* _Task description_:
Extract, from the records beneath this instruction, each line that contains the word "Donde".

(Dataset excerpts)
================

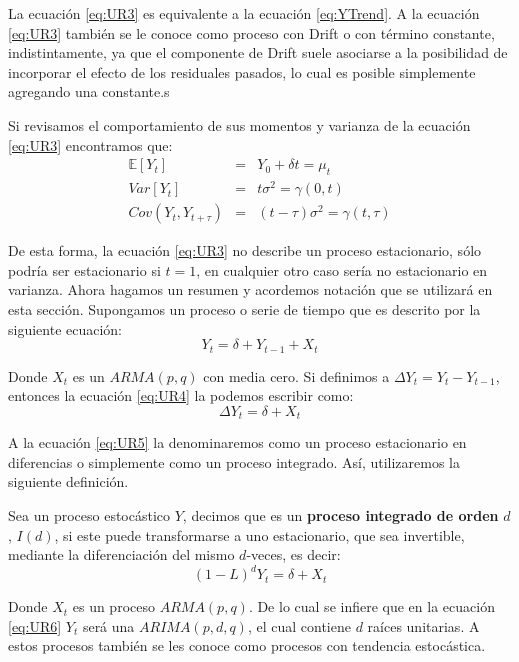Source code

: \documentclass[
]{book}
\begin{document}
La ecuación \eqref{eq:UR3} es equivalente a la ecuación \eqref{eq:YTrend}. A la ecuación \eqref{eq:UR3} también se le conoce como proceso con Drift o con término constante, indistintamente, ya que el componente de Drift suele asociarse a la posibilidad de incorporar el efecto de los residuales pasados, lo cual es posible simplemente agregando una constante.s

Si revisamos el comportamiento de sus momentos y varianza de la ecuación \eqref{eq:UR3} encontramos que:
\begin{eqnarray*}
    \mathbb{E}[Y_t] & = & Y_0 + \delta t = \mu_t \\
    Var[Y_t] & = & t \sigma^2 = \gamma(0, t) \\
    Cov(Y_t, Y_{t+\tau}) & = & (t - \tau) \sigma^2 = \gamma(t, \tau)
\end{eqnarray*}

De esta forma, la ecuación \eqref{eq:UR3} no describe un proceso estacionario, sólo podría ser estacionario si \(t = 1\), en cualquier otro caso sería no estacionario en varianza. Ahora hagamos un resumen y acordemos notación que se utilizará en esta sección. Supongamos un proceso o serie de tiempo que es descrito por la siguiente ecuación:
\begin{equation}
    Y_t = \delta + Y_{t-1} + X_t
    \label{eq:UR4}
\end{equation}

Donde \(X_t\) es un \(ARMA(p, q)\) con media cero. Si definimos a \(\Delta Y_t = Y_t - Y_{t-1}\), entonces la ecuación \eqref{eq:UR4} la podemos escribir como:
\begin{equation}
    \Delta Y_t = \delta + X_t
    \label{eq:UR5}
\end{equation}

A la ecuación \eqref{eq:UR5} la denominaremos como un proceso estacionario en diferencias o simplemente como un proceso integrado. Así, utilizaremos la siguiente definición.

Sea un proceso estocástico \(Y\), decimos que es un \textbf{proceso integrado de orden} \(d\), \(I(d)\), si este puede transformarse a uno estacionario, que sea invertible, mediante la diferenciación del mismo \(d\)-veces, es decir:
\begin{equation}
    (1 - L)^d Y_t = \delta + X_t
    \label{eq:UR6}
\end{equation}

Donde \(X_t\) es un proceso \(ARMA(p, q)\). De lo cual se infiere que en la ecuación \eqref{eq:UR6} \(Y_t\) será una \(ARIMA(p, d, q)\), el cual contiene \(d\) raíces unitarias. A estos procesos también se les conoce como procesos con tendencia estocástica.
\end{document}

================

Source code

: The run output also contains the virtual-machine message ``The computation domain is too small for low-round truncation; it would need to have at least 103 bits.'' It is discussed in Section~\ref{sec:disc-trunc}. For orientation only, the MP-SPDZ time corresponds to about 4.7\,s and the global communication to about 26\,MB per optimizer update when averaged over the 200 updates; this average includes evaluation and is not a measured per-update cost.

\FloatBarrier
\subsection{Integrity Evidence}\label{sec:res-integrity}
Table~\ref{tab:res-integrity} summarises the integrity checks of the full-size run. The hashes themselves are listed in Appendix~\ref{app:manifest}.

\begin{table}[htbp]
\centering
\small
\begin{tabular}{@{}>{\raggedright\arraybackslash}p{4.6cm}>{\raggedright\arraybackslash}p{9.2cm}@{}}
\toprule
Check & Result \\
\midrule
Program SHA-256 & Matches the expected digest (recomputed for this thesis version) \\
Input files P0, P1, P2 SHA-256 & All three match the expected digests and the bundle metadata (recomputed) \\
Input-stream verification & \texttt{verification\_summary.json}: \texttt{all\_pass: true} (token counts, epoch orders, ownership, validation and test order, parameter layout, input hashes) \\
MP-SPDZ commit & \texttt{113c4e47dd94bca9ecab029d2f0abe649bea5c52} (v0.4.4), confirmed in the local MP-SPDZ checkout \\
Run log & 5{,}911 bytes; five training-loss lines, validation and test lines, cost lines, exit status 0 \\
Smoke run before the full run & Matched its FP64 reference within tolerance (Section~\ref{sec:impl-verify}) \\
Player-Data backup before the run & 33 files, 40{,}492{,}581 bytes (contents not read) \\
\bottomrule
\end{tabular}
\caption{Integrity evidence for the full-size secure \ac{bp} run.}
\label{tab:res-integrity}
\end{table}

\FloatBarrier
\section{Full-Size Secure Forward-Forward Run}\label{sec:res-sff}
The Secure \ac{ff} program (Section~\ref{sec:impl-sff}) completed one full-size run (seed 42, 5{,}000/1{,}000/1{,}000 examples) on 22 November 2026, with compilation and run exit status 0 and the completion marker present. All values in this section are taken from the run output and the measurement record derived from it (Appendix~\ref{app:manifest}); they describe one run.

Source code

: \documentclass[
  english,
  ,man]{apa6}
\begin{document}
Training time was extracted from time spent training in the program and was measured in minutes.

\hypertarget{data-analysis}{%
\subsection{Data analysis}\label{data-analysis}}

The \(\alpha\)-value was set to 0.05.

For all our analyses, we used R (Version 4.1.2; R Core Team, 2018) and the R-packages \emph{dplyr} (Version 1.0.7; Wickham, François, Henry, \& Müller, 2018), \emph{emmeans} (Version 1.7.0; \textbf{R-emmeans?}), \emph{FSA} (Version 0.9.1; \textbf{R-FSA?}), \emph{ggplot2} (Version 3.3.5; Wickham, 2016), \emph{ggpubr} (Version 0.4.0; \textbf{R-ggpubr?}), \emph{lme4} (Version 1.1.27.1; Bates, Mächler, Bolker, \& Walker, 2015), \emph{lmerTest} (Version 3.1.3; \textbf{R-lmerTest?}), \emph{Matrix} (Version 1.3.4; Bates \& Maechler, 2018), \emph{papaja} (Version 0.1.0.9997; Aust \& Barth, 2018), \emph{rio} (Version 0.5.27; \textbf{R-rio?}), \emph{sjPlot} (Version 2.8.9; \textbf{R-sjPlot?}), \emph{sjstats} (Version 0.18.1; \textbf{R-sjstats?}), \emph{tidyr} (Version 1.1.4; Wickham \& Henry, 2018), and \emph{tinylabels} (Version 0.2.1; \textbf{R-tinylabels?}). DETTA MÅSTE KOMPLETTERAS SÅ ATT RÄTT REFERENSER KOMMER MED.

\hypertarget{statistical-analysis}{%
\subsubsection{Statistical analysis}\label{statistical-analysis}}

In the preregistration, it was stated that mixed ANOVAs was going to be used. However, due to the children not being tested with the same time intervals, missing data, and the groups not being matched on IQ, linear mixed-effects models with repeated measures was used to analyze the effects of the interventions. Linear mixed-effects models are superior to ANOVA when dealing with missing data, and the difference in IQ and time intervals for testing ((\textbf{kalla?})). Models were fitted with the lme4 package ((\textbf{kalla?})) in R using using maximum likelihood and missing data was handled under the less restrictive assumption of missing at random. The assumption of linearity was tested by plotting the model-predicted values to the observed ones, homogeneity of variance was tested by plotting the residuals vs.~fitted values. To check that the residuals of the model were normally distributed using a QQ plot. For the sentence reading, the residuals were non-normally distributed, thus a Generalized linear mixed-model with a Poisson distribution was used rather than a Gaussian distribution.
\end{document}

================

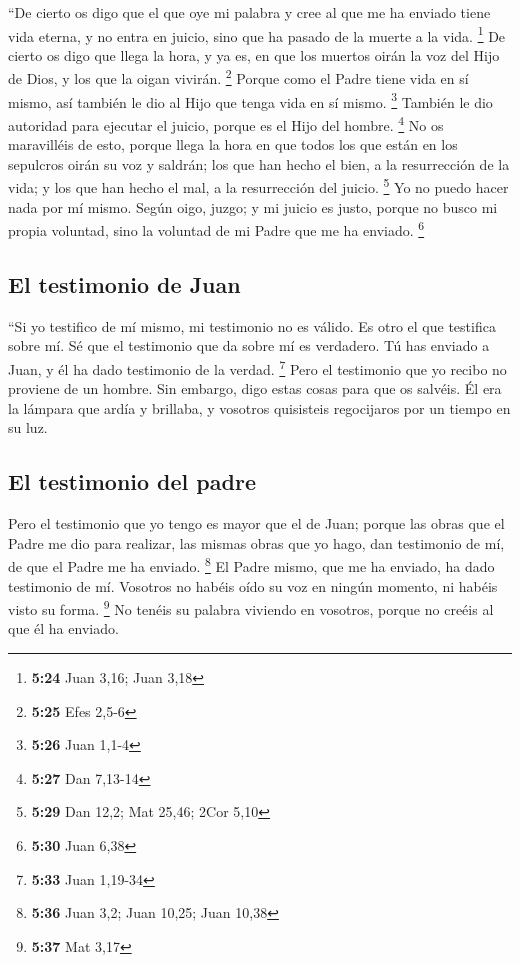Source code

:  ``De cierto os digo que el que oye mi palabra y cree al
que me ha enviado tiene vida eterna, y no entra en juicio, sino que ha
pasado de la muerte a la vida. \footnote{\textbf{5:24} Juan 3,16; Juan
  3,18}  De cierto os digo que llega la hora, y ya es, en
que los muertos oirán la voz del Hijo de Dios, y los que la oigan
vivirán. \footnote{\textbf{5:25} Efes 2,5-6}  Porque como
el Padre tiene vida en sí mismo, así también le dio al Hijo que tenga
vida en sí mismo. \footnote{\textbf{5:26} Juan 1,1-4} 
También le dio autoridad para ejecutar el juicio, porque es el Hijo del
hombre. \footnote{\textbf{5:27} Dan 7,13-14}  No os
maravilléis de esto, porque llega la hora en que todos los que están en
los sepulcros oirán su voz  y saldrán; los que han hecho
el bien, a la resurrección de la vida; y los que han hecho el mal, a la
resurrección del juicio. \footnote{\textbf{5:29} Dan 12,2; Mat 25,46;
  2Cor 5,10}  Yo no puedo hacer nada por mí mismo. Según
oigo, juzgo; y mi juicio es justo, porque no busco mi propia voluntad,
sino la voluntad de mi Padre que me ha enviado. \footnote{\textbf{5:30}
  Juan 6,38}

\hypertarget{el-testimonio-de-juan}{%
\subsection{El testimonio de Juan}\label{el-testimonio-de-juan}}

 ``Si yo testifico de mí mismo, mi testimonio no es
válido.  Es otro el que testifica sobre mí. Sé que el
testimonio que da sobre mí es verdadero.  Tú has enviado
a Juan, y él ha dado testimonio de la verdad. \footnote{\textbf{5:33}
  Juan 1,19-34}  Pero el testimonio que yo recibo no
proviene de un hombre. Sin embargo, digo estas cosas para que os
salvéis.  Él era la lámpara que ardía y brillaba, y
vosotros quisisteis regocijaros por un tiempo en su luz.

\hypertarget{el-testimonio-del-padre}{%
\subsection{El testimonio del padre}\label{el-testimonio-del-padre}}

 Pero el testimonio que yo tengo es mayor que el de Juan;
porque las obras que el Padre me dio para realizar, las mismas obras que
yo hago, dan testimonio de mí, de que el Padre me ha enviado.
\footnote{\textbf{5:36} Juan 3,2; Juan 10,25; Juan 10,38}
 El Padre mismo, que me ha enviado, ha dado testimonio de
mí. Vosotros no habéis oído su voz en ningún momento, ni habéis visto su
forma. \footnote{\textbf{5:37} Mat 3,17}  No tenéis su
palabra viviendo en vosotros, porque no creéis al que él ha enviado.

================

* _Solved exercise_:
Donde \(X_t\) es un \(ARMA(p, q)\) con media cero. Si definimos a \(\Delta Y_t = Y_t - Y_{t-1}\), entonces la ecuación \eqref{eq:UR4} la podemos escribir como:
Donde \(X_t\) es un proceso \(ARMA(p, q)\). De lo cual se infiere que en la ecuación \eqref{eq:UR6} \(Y_t\) será una \(ARIMA(p, d, q)\), el cual contiene \(d\) raíces unitarias. A estos procesos también se les conoce como procesos con tendencia estocástica.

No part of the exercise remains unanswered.